Sunday, October 26, 2014

Like Coming Home

I have the BEST gig. Sometimes, I forget that.

I have been spending time lately in other areas -- capital L Librarianship, international children's literature, advocacy, and I have been spending more time at school on administrative tasks (whole school, not library -- technology planning, state standards, pulling together emergency curriculum). Not to mention my far-from-ideal temporary space. With all these preoccupations, sometimes I forget what an incredible lot of great work school librarians are doing all over...

That's why this was the perfect time for me to go back to School Library Journal summit. I have been to many of these, in Chicago twice, in Scottsdale, Fort Lauderdale, Crystal City. They are always stellar. And seeing all these librarians from all over, here on the weekend and most on their own dime, to improve the libraries in their schools is inevitably heartening. But this time it was like a homecoming. So many old and new friends, it felt like half the people I knew were in the room...and it has given me some courage I've, frankly, been lacking.

I know I was more audacious in my old position. I had tenure, I had a body of colleagues in the district, including the terrific Holly Whitt, who won the SLJ/Lego Build Something Bold! Award at the Summit.  I had central office people I knew I could ask for help. Things are different in a smaller district, and I've appreciated how that helps the students. Things are weird on the state level, too, with more bodies titularly working on library media but with what results? Not to mention that I have spent much of the past two years biting my tongue, when I moved into a temporary space with poor climate control, termites, and leaks, when my principal didn't give me materials funds last year, when I had 147 students assigned to the library for classes this year. I'm a team player, but I'm not a magician. 

There are a lot of question marks with the 1:1 iPad deployment slated for the spring and with the new facility. I had a teacher last week tell me she hated the idea of me putting old books on the new shelves. I am downright terrified to report that one of the PCs has a virus, because that will mean it might be taken away, never to return, and then we'll be down to two. These are issues about resources, but they are very real. So to hear from boots-on-the-ground librarians who had great out-of-the-box ideas was really inspiring, and it's given me the strength I needed to work towards more and better support for our students. It's the students who only have access to three PCs instead of the state's1:75 guideline, which would give us at least twelve. It's the kids who suffer when I don't dip into my own pocket for the latest Rick Riordan (which I did last year, when I was feeling luckier and more generous). It's the kids who need to learn better information skills even when the assignments are a Google-able. 
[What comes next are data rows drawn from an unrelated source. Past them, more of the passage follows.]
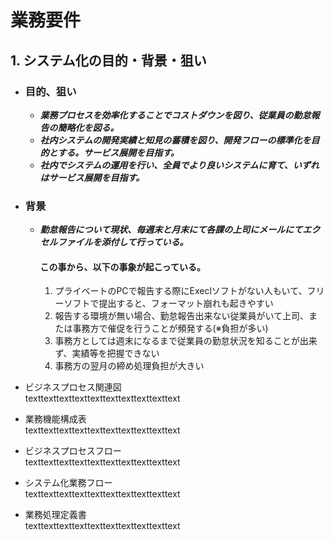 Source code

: # 業務要件

## 1. システム化の目的・背景・狙い<br>

- ### 目的、狙い

    - **_業務プロセスを効率化することでコストダウンを図り、従業員の勤怠報告の簡略化を図る。_**<br>
    - **_社内システムの開発実績と知見の蓄積を図り、開発フローの標準化を目的とする。サービス展開を目指す。_**<br>
    - **_社内でシステムの運用を行い、全員でより良いシステムに育て、いずれはサービス展開を目指す。_**<br>

- ### 背景

    - **_勤怠報告について現状、毎週末と月末にて各課の上司にメールにてエクセルファイルを添付して行っている。_**<br>

      #### この事から、以下の事象が起こっている。

      1. プライベートのPCで報告する際にExeclソフトがない人もいて、フリーソフトで提出すると、フォーマット崩れも起きやすい<br>
      2. 報告する環境が無い場合、勤怠報告出来ない従業員がいて上司、または事務方で催促を行うことが頻発する(※負担が多い)<br>
      3. 事務方としては週末になるまで従業員の勤怠状況を知ることが出来ず、実績等を把握できない<br>
      4. 事務方の翌月の締め処理負担が大きい<br>


* ビジネスプロセス関連図<br>
texttexttexttexttexttexttexttexttexttext

* 業務機能構成表<br>
texttexttexttexttexttexttexttexttexttext

* ビジネスプロセスフロー<br>
texttexttexttexttexttexttexttexttexttext

* システム化業務フロー<br>
texttexttexttexttexttexttexttexttexttext

* 業務処理定義書<br>
texttexttexttexttexttexttexttexttexttext


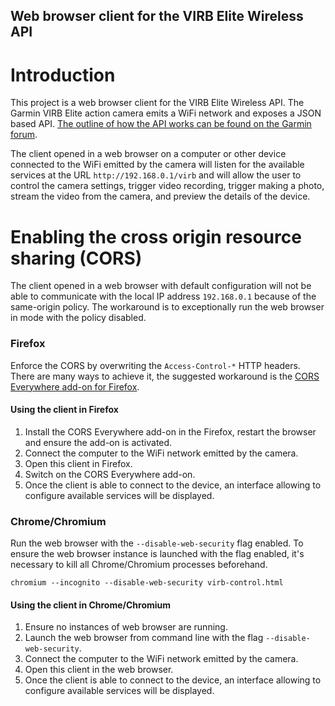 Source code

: Web browser client for the VIRB Elite Wireless API
----------

Introduction
================

This project is a web browser client for the VIRB Elite Wireless API. The Garmin VIRB Elite action camera emits a WiFi network and exposes a JSON based API. [The outline of how the API works can be found on the Garmin forum](https://forums.garmin.com/forum/mac-windows-software/windows-software/virb-edit-aa/56554-).

The client opened in a web browser on a computer or other device connected to the WiFi emitted by the camera will listen for the available services at the URL `http://192.168.0.1/virb` and will allow the user to control the camera settings, trigger video recording, trigger making a photo, stream the video from the camera, and preview the details of the device.

Enabling the cross origin resource sharing (CORS)
=======================

The client opened in a web browser with default configuration will not be able to communicate with the local IP address `192.168.0.1` because of the same-origin policy. The workaround is to exceptionally run the web browser in mode with the policy disabled.

### Firefox

Enforce the CORS by overwriting the `Access-Control-*` HTTP headers. There are many ways to achieve it, the suggested workaround is the [CORS Everywhere add-on for Firefox](https://addons.mozilla.org/en-US/firefox/addon/cors-everywhere/).

#### Using the client in Firefox

1. Install the CORS Everywhere add-on in the Firefox, restart the browser and ensure the add-on is activated.
2. Connect the computer to the WiFi network emitted by the camera.
3. Open this client in Firefox.
4. Switch on the CORS Everywhere add-on.
5. Once the client is able to connect to the device, an interface allowing to configure available services will be displayed.

### Chrome/Chromium

Run the web browser with the `--disable-web-security` flag enabled. To ensure the web browser instance is launched with the flag enabled, it's necessary to kill all Chrome/Chromium processes beforehand.

`chromium --incognito --disable-web-security virb-control.html`

#### Using the client in Chrome/Chromium

1. Ensure no instances of web browser are running.
2. Launch the web browser from command line with the flag `--disable-web-security`.
3. Connect the computer to the WiFi network emitted by the camera.
4. Open this client in the web browser.
5. Once the client is able to connect to the device, an interface allowing to configure available services will be displayed.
I need to have some hard conversations. It's not something that comes naturally to me. But I've left the intellectual cave of my doctoral dissertation and am ready to get back in the swing of things, especially considering how wonderful things CAN be. 

Friday, October 17, 2014

What I've Been Reading Lately...

Blame the Odyssey audiobook award committee work, but I've been reading adult titles almost exclusively over the last few months. It's an antidote to all the children's books I've been listening to...

Since Mexico City, I've been all about suspense. I steeped myself in some Sarah Rayne (What Lies Beneath, House of the Lost, The Roots of Evil), F. G. Cottam (The Colony).

I read the wonderfully creepy and atmospheric Long Lankin in Washington, and also pretty much all of Sarah Waters in a big gulp. I had encounters with Affinity early on, and had avoided her, but I found Fingersmith and The Night Watch much more compelling, and The Paying Guests was a particular treat.

In Vienna, it was a British women's literature binge after a stop at W.H. Smith in Heathrow. I read Shopaholics to the Stars (which ends with a cliffhanger! more Becky Bloomwood stateside), The Third Wife (which was as terrific as I'd anticipated), and The One Plus One, which was an incredible feat of storytelling but seems to have lost its titular article in the U.S. edition. I adore JoJo Moyes' work and am thrilled her books are being reissued stateside with more neutral covers.